1. m. Acción y efecto de delirar.

2. m. Despropósito, disparate.

3. m. Psicol. Confusión mental caracterizada por alucinaciones, reiteración de pensamientos absurdos e incoherencia.

~ de grandezas.

1. m. Actitud de la persona que se manifiesta con apariencia muy superior a la que realmente le corresponde.

1. m. Psicol.
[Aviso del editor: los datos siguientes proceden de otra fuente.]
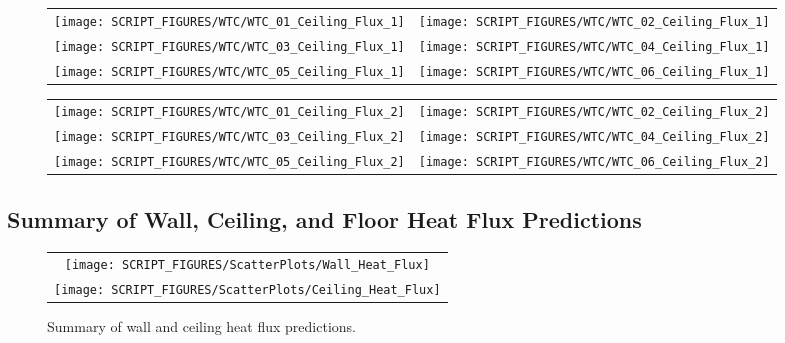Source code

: \begin{figure}[p]
\begin{tabular*}{\textwidth}{l@{\extracolsep{\fill}}r}
\texttt{[image: SCRIPT\_FIGURES/WTC/WTC\_01\_Ceiling\_Flux\_1]} &
\texttt{[image: SCRIPT\_FIGURES/WTC/WTC\_02\_Ceiling\_Flux\_1]} \\
\texttt{[image: SCRIPT\_FIGURES/WTC/WTC\_03\_Ceiling\_Flux\_1]} &
\texttt{[image: SCRIPT\_FIGURES/WTC/WTC\_04\_Ceiling\_Flux\_1]} \\
\texttt{[image: SCRIPT\_FIGURES/WTC/WTC\_05\_Ceiling\_Flux\_1]} &
\texttt{[image: SCRIPT\_FIGURES/WTC/WTC\_06\_Ceiling\_Flux\_1]}
\end{tabular*}
\label{NIST_WTC_Ceiling_Flux_1}
\end{figure}

\begin{figure}[p]
\begin{tabular*}{\textwidth}{l@{\extracolsep{\fill}}r}
\texttt{[image: SCRIPT\_FIGURES/WTC/WTC\_01\_Ceiling\_Flux\_2]} &
\texttt{[image: SCRIPT\_FIGURES/WTC/WTC\_02\_Ceiling\_Flux\_2]} \\
\texttt{[image: SCRIPT\_FIGURES/WTC/WTC\_03\_Ceiling\_Flux\_2]} &
\texttt{[image: SCRIPT\_FIGURES/WTC/WTC\_04\_Ceiling\_Flux\_2]} \\
\texttt{[image: SCRIPT\_FIGURES/WTC/WTC\_05\_Ceiling\_Flux\_2]} &
\texttt{[image: SCRIPT\_FIGURES/WTC/WTC\_06\_Ceiling\_Flux\_2]}
\end{tabular*}
\label{NIST_WTC_Ceiling_Flux_2}
\end{figure}


\clearpage

\subsection{Summary of Wall, Ceiling, and Floor Heat Flux Predictions}

\begin{figure}[h!]
\begin{center}
\begin{tabular}{c}
\texttt{[image: SCRIPT\_FIGURES/ScatterPlots/Wall\_Heat\_Flux]} \\
\texttt{[image: SCRIPT\_FIGURES/ScatterPlots/Ceiling\_Heat\_Flux]}
\end{tabular}
\end{center}
\caption[Summary of wall and ceiling heat flux predictions]
{Summary of wall and ceiling heat flux predictions.}
\end{figure}

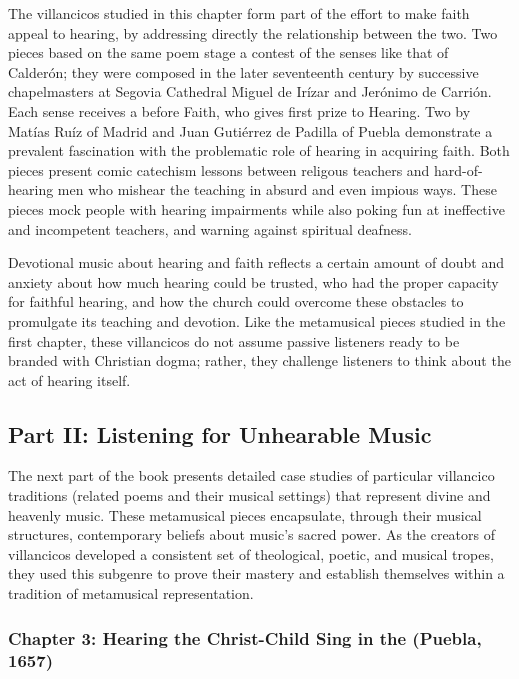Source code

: \documentclass{vcbook-proposal}
\begin{document}
The villancicos studied in this chapter form part of the effort to make faith
appeal to hearing, by addressing directly the relationship between the two.
Two pieces based on the same poem stage a contest of the senses like that of
Calderón; they were composed in the later seventeenth century by successive
chapelmasters at Segovia Cathedral Miguel de Irízar and Jerónimo de Carrión.
Each sense receives a  before Faith, who gives first prize to
Hearing.
Two  by Matías Ruíz of Madrid and Juan 
Gutiérrez de Padilla of Puebla demonstrate a prevalent fascination with the 
problematic role of hearing in acquiring faith.
Both pieces present comic catechism lessons between religous teachers and 
hard-of-hearing men who mishear the teaching in absurd and even impious ways.
These pieces mock people with hearing impairments while also poking
fun at ineffective and incompetent teachers, and warning against spiritual
deafness.

Devotional music about hearing and faith reflects a certain amount of doubt and
anxiety about how much hearing could be trusted, who had the proper capacity for
faithful hearing, and how the church could overcome these obstacles to
promulgate its teaching and devotion.
Like the metamusical pieces studied in the first chapter, these villancicos do 
not assume passive listeners ready to be branded with Christian dogma; rather, 
they challenge listeners to think about the act of hearing itself.

\subsection{Part II: Listening for Unhearable Music}

The next part of the book presents detailed case studies of particular 
villancico traditions (related poems and their musical settings) that represent 
divine and heavenly music.
These metamusical pieces encapsulate, through their musical structures, 
contemporary beliefs about music's sacred power.
As the creators of villancicos developed a consistent set of theological, 
poetic, and musical tropes, they used this subgenre to prove their mastery and 
establish themselves within a tradition of metamusical representation.

\subsubsection{Chapter 3: Hearing the Christ-Child Sing in the  (Puebla, 1657)}
\end{document}
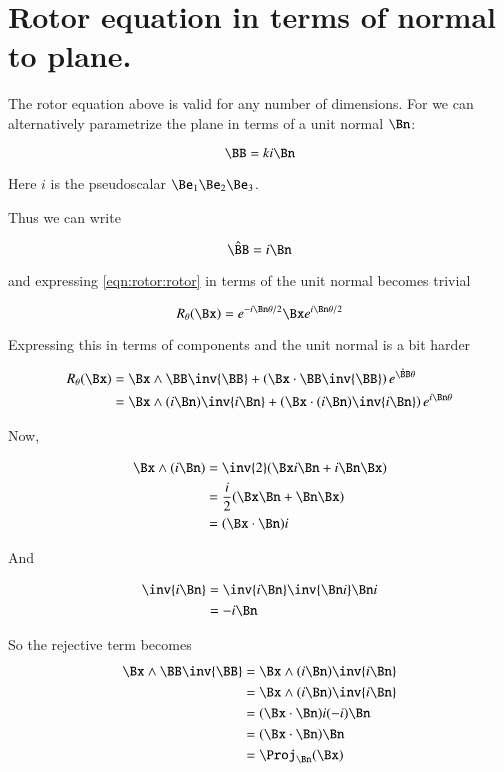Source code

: \section{Rotor equation in terms of normal to plane. }

The rotor equation above is valid for any number of dimensions.  For  we can alternatively parametrize the plane in terms of
a unit normal $\Bn$:

\[
\BB = k i\Bn
\]

Here $i$ is the  pseudoscalar $\Be_1 \Be_2 \Be_3$.

Thus we can write

\[
\hat{\BB} = i\Bn
\]

and expressing \ref{eqn:rotor:rotor} in terms of the unit normal becomes trivial

\begin{equation}
R_\theta(\Bx) 
= e^{- i {\Bn}\theta/2} \Bx e^{i{\Bn}\theta/2}
\end{equation}

Expressing this in terms of components and the unit normal is a bit harder

\begin{align*}
R_\theta(\Bx) 
&= \Bx \wedge \BB \inv{\BB} + \left(\Bx \cdot \BB \inv{\BB}\right)e^{\hat{\BB}\theta} \\
&= \Bx \wedge (i\Bn) \inv{i\Bn} + \left(\Bx \cdot (i\Bn) \inv{i\Bn}\right)e^{{i\Bn}\theta} \\
\end{align*}

Now, 

\begin{align*}
\Bx \wedge (i\Bn) 
&= \inv{2}(\Bx i \Bn + i \Bn \Bx) \\
&= \frac{i}{2}(\Bx \Bn + \Bn \Bx) \\
&= (\Bx \cdot \Bn) i
\end{align*}

And

\begin{align*}
\inv{i\Bn} 
&= \inv{i\Bn} \inv{\Bn i} \Bn i \\
&= - i \Bn \\
\end{align*}

So the rejective term becomes
\begin{align*}
\Bx \wedge \BB \inv{\BB} 
&= \Bx \wedge (i\Bn) \inv{i\Bn} \\
&= \Bx \wedge (i\Bn) \inv{i\Bn} \\
&= (\Bx \cdot \Bn) i (-i) \Bn \\
&= (\Bx \cdot \Bn) \Bn \\
&= \Proj_{\Bn}(\Bx) \\
\end{align*}

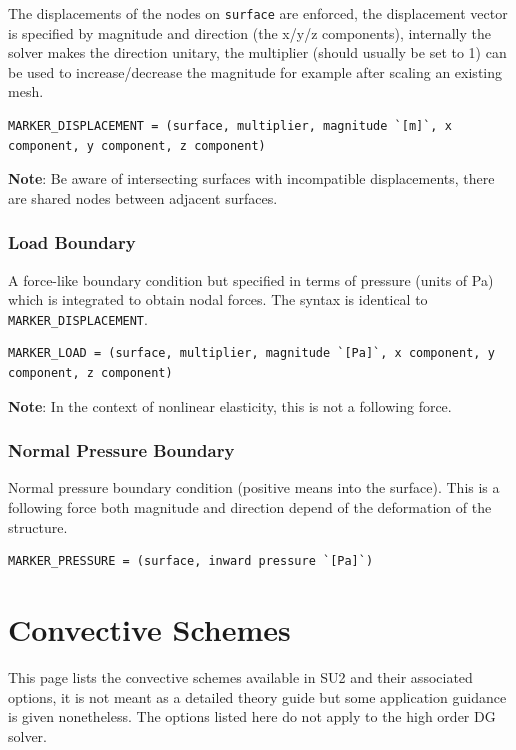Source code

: \documentclass{article}
\begin{document}
The displacements of the nodes on \verb|surface| are enforced, the displacement vector is specified by magnitude and direction (the x/y/z components), internally the solver makes the direction unitary, the multiplier (should usually be set to 1) can be used to increase/decrease the magnitude for example after scaling an existing mesh.

\begin{lstlisting}
MARKER_DISPLACEMENT = (surface, multiplier, magnitude `[m]`, x component, y component, z component)
\end{lstlisting}


\textbf{Note}: Be aware of intersecting surfaces with incompatible displacements, there are shared nodes between adjacent surfaces.

\subsubsection{Load Boundary}

A force-like boundary condition but specified in terms of pressure (units of Pa) which is integrated to obtain nodal forces. The syntax is identical to \verb|MARKER_DISPLACEMENT|.

\begin{lstlisting}
MARKER_LOAD = (surface, multiplier, magnitude `[Pa]`, x component, y component, z component)
\end{lstlisting}


\textbf{Note}: In the context of nonlinear elasticity, this is not a following force.

\subsubsection{Normal Pressure Boundary}

Normal pressure boundary condition (positive means into the surface). This is a following force both magnitude and direction depend of the deformation of the structure.

\begin{lstlisting}
MARKER_PRESSURE = (surface, inward pressure `[Pa]`)
\end{lstlisting}

\newpage
\section{Convective Schemes}
This page lists the convective schemes available in SU2 and their associated options, it is not meant as a detailed theory guide but some application guidance is given nonetheless. The options listed here do not apply to the high order DG solver.
\end{document}

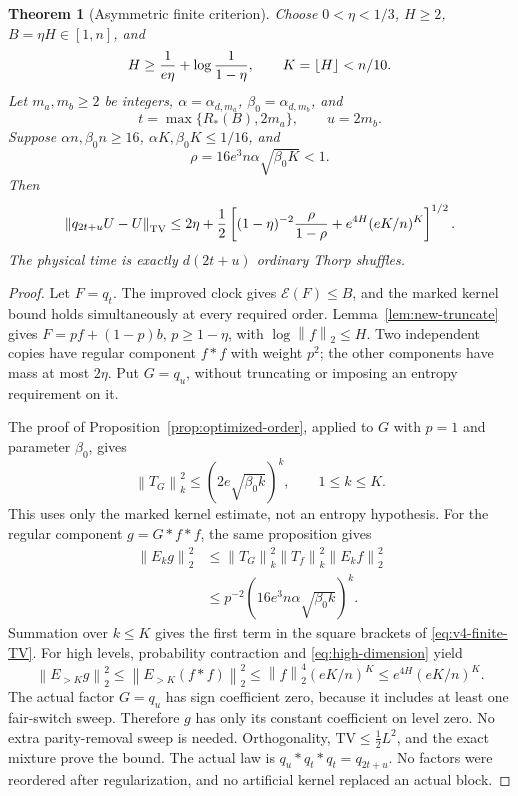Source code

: \documentclass[11pt]{article}
\numberwithin{equation}{section}
\newtheorem{theorem}{Theorem}[section]
\theoremstyle{definition}\newtheorem{definition}[theorem]{Definition}
\theoremstyle{remark}\newtheorem{remark}[theorem]{Remark}
\newcommand{\Ent}{\mathcal E}
\newcommand{\TV}{\mathrm{TV}}
\newcommand{\norm}[1]{\left\lVert#1\right\rVert}
\begin{document}
\begin{theorem}[Asymmetric finite criterion]\label{thm:v4-finite}
Choose $0<\eta<1/3$, $H\ge2$, $B=\eta H\in[1,n]$, and
\[
 H\ge{1\over e\eta}+\log{1\over1-\eta},\qquad K=\lfloor H\rfloor<n/10.
\]
Let $m_a,m_b\ge2$ be integers, $\alpha=\alpha_{d,m_a}$,
$\beta_0=\alpha_{d,m_b}$, and
\[
 t=\max\{R_*(B),2m_a\},\qquad u=2m_b.
\]
Suppose $\alpha n,\beta_0n\ge16$, $\alpha K,\beta_0K\le1/16$, and
\[
 \rho=16e^3n\alpha\sqrt{\beta_0K}<1.
\]
Then
\begin{equation}\label{eq:v4-finite-TV}
 \norm{q_{2t+u}U-U}_{\TV}\le2\eta+\frac12\left[
 (1-\eta)^{-2}{\rho\over1-\rho}
                 +e^{4H}(eK/n)^K\right]^{1/2}.
\end{equation}
The physical time is exactly $d(2t+u)$ ordinary Thorp shuffles.
\end{theorem}
\begin{proof}
Let $F=q_t$. The improved clock gives $\Ent(F)\le B$, and the marked
kernel bound holds simultaneously at every required order.
Lemma~\ref{lem:new-truncate} gives $F=pf+(1-p)b$, $p\ge1-\eta$, with
$\log\norm f_2\le H$. Two independent copies have regular component
$f*f$ with weight $p^2$; the other components have mass at most $2\eta$.
Put $G=q_u$, without truncating or imposing an entropy requirement on it.

The proof of Proposition~\ref{prop:optimized-order}, applied to $G$ with
$p=1$ and parameter $\beta_0$, gives
\[
 \norm{T_G}_k^2\le(2e\sqrt{\beta_0 k})^k,\qquad1\le k\le K.
\]
This uses only the marked kernel estimate, not an entropy hypothesis.
For the regular component $g=G*f*f$, the same proposition gives
\begin{align*}
 \norm{E_k g}_2^2
 &\le\norm{T_G}_k^2\norm{T_f}_k^2\norm{E_kf}_2^2\\
 &\le p^{-2}(16e^3n\alpha\sqrt{\beta_0 k})^k.
\end{align*}
Summation over $k\le K$ gives the first term in the square brackets of
\eqref{eq:v4-finite-TV}. For high levels, probability contraction and
\eqref{eq:high-dimension} yield
\[
 \norm{E_{>K}g}_2^2\le\norm{E_{>K}(f*f)}_2^2
           \le\norm f_2^4(eK/n)^K\le e^{4H}(eK/n)^K.
\]
The actual factor $G=q_u$ has sign coefficient zero, because it includes
at least one fair-switch sweep. Therefore $g$ has only its constant
coefficient on level zero. No extra parity-removal sweep is needed.
Orthogonality, $\TV\le\tfrac12L^2$, and the exact mixture prove the
bound. The actual law is $q_u*q_t*q_t=q_{2t+u}$. No factors were
reordered after regularization, and no artificial kernel replaced an
actual block.
\end{proof}
\end{document}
Síndrome atenuado de la paranoia caracterizado por egolatría, manía persecutoria, suspicacia y agresividad.

~ paranoide.

Es posible desvelar los elementos que cifran y evidencian la naturaleza interna híbrida de todo individuo, hacer una biopsia de la identidad aunque pueda resultar amenazante. Pero no lo dudemos: hay un momento en el que cualquier carácter perturbador se desvanece y las imágenes empiezan a funcionar como objetos totémicos que invitan a mirar y a confrontarse con lo desconocido.

—Lo sublime.

—El paisaje como concepto espiritual (Axel Hütte. Terra incognita) y el espíritu como otra materia.

¿Es el arte una reserva para la belleza? ¿Qué se esconde en los entresijos del Edén?